John Bruton counts Ireland’s Celtic Tiger economic boom among his greatest political accomplishments, so he is in a uniquely qualified position to analyze its shortfalls.
Question: How has the Celtic Tiger economy affected Ireland’s culture?
John Bruton: Well I think there was a lot of materialism in the last ten years where people, because they had to spend money, they had to make sure that all the people knew that they were spending it and knew that they had it. And that I think somewhat may have coarsened cultured life and social life a little bit in Ireland. And I think also people probably didn’t realize fully the sources of their wealth. They thought that it was all their own work. That is was just that they were so good at whatever it was they were doing that the salary that they were getting and the opportunities they were getting were all generated by themselves, which, of course, wasn’t the case. The reality of the Celtic Tiger is that the foundations for the economic growth that took of in 1994 were laid in the case of the low tax policy in 1956 by the late Jerret Sweetman, Minister of Finance. In the case of free education which produced the young people who were attractive to foreign investors, a decision taken by the late Donal O’Malley in 1966, then in the 1970’s, the establishment of the Regional Technical Colleges by Padraig Faulkner and other men, and none of these three people are much talked of today. And yet their decisions were the decisions that have created the Celtic Tiger that happened to just really burst out when I was fortunate enough to be the Prime Minister. But I will be the first to say that the foundations of that success were not laid principally by myself, but by people who had left politics before I even entered it.
Question: Do you agree with critics who say the Celtic Tiger boom was mismanaged?

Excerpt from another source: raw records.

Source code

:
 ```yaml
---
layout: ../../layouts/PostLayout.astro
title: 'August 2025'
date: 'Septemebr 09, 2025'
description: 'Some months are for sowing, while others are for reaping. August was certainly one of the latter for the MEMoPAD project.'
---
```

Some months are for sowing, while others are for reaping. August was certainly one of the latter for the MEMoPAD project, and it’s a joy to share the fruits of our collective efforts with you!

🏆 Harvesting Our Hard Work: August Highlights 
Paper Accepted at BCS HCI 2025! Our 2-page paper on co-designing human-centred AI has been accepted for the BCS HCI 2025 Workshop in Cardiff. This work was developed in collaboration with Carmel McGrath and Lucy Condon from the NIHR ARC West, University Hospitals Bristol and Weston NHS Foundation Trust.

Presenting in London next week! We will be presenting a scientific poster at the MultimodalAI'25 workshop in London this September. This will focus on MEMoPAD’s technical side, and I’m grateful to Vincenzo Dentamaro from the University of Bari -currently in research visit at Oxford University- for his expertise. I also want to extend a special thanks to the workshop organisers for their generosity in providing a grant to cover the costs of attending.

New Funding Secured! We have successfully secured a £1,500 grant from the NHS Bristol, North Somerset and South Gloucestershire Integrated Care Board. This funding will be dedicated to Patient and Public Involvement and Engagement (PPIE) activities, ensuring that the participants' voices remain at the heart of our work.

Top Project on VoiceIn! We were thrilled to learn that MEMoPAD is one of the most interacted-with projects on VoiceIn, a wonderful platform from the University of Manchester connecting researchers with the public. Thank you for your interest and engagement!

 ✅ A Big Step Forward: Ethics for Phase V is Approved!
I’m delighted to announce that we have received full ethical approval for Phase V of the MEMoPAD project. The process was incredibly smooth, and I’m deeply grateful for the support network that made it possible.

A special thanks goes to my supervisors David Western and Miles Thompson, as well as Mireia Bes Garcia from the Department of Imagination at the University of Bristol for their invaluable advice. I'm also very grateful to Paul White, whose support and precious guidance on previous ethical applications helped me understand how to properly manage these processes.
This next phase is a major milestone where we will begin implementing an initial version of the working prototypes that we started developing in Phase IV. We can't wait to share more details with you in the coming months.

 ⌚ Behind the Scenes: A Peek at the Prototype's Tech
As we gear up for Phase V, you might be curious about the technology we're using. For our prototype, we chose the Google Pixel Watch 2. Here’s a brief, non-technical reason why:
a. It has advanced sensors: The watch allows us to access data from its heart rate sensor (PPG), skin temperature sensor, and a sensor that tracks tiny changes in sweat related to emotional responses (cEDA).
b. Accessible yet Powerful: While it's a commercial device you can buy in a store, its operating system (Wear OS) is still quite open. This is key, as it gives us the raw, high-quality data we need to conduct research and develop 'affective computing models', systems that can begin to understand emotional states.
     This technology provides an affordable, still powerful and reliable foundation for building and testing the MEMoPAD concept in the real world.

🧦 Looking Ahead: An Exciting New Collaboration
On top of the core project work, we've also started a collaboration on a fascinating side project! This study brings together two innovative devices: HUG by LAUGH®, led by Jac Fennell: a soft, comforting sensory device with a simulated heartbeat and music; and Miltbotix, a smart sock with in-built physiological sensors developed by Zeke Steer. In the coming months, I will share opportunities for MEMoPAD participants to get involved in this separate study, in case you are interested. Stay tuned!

John Bruton: I do think it was possible. I think you can divide the Celtic Tiger period up into two. There was the period from 1994 to 2000 when the very rapid growth, up to 11 percent per annum in 1997 took place. And that was entirely founded on productivity increases that were taking place at that time and export markets that Ireland was winning and competitiveness gains that Ireland had made. Around 2000, those factors started easing off and really, the growth should have eased off at that stage and we wouldn’t have so many problems today. But from 2000 on, there was this rush of credit into the Irish economy from the international banking system, thanks to securitization and other things. There were Irish banks pressing money on people, pressing money on individuals to borrow money to buy a house in the [country] or something like that. Pressing money on building developers–“we’ll offer you 100% of the cost to buy a hotel in New York, or to build houses in Bulgaria,” or whatever—there was this wall of money that was being pushed at people and it was the use of that that generated artificially rapid, and unsustainably rapid economic growth from 2000 up to 2007 which wasn’t founded on real improvements in productivity, but was founded on speculative activity which was based on the assumption that prices only go up, they never go down. Now we know house prices don’t always go up, they can go down, and there are a number of individuals with unsustainable financial positions, and a number of Irish banks with unsustainable financial positions from which they have had to be rescued by the Irish taxpayer. But I think you need to make the distinction between the earlier first seven years, if you like, and the second seven years.